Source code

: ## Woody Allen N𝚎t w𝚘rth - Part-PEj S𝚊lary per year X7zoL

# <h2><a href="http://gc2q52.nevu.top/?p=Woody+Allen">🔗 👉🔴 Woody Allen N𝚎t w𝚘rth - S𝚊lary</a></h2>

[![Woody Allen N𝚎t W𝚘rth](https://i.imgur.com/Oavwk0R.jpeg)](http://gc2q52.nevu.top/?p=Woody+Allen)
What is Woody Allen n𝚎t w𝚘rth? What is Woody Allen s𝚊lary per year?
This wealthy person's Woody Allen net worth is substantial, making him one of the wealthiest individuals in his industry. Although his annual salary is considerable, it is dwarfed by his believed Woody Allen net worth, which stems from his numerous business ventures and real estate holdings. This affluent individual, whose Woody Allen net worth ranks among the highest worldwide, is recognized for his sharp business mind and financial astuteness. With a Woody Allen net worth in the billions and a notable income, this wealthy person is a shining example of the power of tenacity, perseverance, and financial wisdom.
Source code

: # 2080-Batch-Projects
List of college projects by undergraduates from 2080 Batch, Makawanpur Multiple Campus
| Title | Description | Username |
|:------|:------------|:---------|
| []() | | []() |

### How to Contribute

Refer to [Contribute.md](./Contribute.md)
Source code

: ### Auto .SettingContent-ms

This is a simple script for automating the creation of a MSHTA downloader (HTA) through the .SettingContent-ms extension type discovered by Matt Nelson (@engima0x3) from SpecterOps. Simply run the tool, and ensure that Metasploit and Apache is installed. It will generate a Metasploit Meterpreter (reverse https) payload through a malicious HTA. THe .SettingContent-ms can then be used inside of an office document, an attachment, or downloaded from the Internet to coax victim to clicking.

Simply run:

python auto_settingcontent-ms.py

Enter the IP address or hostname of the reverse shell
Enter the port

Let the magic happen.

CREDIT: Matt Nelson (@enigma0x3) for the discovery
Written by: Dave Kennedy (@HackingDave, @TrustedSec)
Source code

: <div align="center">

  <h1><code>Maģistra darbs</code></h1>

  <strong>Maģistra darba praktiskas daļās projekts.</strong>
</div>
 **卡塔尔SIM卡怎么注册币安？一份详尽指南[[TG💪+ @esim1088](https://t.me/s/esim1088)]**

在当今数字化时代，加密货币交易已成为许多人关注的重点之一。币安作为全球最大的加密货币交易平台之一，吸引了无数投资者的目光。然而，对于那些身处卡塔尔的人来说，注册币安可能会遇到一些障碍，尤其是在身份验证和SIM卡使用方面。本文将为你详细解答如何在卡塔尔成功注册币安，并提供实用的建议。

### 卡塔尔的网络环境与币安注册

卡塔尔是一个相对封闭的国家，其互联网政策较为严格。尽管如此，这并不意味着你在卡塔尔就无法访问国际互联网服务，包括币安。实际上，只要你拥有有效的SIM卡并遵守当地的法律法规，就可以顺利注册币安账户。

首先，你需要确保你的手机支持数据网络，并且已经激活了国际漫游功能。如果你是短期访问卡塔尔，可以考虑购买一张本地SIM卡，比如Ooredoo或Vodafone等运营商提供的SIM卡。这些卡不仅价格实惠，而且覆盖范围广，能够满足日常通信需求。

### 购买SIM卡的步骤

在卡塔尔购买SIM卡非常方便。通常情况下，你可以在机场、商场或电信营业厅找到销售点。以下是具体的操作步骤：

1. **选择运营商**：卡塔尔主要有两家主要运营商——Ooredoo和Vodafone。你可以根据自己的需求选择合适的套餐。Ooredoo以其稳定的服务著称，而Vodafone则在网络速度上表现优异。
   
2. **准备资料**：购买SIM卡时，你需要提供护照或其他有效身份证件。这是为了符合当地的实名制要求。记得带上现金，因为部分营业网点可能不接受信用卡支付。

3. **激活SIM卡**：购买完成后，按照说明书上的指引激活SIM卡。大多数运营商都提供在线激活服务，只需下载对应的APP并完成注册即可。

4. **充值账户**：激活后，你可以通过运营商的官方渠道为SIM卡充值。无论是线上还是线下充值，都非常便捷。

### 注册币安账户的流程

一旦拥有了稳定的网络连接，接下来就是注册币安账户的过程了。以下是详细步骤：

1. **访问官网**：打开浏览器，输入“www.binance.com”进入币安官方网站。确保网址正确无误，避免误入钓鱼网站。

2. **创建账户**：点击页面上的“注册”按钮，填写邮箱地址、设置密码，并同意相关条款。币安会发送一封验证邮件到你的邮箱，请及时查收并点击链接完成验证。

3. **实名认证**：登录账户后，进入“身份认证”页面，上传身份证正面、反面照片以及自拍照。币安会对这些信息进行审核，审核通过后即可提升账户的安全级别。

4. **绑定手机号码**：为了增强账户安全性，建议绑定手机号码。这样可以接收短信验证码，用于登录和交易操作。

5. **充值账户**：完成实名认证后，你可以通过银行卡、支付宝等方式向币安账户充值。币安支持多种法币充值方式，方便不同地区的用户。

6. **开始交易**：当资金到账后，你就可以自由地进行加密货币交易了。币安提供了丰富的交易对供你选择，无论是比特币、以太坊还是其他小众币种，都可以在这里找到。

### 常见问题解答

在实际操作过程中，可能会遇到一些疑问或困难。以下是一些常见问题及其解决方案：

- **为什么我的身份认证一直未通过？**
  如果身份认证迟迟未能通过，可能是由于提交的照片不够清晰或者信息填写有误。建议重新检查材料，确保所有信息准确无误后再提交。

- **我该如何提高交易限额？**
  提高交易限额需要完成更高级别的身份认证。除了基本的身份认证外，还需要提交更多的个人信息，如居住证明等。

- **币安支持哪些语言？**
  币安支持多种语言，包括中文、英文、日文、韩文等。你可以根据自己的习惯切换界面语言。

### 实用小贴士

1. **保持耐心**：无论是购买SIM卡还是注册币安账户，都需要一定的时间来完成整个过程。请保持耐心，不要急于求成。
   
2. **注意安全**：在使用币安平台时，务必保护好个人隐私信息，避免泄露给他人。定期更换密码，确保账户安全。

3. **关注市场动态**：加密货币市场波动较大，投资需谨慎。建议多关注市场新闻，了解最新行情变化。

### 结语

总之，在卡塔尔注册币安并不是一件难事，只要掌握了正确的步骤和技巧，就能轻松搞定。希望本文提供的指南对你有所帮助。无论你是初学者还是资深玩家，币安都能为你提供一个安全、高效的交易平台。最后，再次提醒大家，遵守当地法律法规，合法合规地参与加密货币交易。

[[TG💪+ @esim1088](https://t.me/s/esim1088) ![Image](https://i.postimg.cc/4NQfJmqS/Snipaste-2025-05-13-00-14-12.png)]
□ □ □ □ □ □ □
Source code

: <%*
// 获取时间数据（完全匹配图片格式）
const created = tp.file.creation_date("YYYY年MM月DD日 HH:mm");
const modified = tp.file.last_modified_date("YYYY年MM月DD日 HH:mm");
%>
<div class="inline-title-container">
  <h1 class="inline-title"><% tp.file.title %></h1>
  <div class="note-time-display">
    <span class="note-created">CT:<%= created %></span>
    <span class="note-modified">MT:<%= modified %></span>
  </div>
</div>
□ □ □ □ □ □ □
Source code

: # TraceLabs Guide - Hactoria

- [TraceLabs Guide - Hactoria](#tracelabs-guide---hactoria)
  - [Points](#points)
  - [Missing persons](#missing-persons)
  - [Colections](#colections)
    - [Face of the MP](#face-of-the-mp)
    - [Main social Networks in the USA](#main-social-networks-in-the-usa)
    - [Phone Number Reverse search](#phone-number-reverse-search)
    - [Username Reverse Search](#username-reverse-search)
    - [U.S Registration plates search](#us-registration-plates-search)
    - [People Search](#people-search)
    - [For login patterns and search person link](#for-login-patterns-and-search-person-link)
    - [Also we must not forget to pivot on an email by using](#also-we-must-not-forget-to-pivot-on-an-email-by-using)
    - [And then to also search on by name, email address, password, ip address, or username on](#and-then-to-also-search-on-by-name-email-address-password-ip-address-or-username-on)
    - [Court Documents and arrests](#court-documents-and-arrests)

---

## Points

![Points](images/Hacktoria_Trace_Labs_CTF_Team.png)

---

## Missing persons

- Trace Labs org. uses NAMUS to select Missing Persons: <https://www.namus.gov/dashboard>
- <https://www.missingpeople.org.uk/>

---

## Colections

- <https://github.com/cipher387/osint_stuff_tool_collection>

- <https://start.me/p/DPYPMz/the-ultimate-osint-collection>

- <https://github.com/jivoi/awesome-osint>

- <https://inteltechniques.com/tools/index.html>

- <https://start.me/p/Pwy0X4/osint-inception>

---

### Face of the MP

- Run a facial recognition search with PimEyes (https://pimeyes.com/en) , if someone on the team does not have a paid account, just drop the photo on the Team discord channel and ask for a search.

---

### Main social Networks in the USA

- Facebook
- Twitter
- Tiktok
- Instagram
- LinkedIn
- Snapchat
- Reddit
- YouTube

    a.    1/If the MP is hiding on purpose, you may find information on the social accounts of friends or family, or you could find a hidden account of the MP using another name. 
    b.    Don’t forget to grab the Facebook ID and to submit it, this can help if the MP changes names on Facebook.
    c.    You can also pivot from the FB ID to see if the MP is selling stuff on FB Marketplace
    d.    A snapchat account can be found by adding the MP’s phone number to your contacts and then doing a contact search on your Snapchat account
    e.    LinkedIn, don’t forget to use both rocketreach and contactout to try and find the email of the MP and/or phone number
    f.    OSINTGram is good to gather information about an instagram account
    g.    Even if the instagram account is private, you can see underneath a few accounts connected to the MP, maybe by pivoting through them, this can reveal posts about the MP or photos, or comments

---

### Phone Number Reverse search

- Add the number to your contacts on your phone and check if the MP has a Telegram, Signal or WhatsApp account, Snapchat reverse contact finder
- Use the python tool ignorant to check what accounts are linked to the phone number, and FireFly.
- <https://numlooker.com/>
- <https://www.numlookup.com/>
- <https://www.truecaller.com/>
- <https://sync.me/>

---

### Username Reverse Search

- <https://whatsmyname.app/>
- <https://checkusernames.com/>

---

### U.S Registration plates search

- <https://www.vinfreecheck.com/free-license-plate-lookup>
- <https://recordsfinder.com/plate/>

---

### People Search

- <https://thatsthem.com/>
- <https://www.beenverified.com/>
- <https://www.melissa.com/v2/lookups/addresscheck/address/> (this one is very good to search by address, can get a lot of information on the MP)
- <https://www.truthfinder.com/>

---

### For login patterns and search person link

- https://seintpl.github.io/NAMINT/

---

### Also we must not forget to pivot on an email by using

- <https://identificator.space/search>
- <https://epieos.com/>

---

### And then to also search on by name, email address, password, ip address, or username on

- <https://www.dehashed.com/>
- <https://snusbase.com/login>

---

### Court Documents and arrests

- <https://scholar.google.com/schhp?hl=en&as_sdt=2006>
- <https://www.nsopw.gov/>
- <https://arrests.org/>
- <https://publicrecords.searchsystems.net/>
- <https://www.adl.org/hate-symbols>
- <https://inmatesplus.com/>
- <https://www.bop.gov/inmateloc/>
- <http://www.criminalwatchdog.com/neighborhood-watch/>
□ □ □ □ □ □ □
▶ WORK TO BE COMPLETED: Take the listing above and repeat exactly the lines from the one containing "- [Colections](#colections)" through the one containing "- [People Search](#people-search)", both included.

▶ RESPONSE TO THIS EXERCISE:
  - [Colections](#colections)
    - [Face of the MP](#face-of-the-mp)
    - [Main social Networks in the USA](#main-social-networks-in-the-usa)
    - [Phone Number Reverse search](#phone-number-reverse-search)
    - [Username Reverse Search](#username-reverse-search)
    - [U.S Registration plates search](#us-registration-plates-search)
    - [People Search](#people-search)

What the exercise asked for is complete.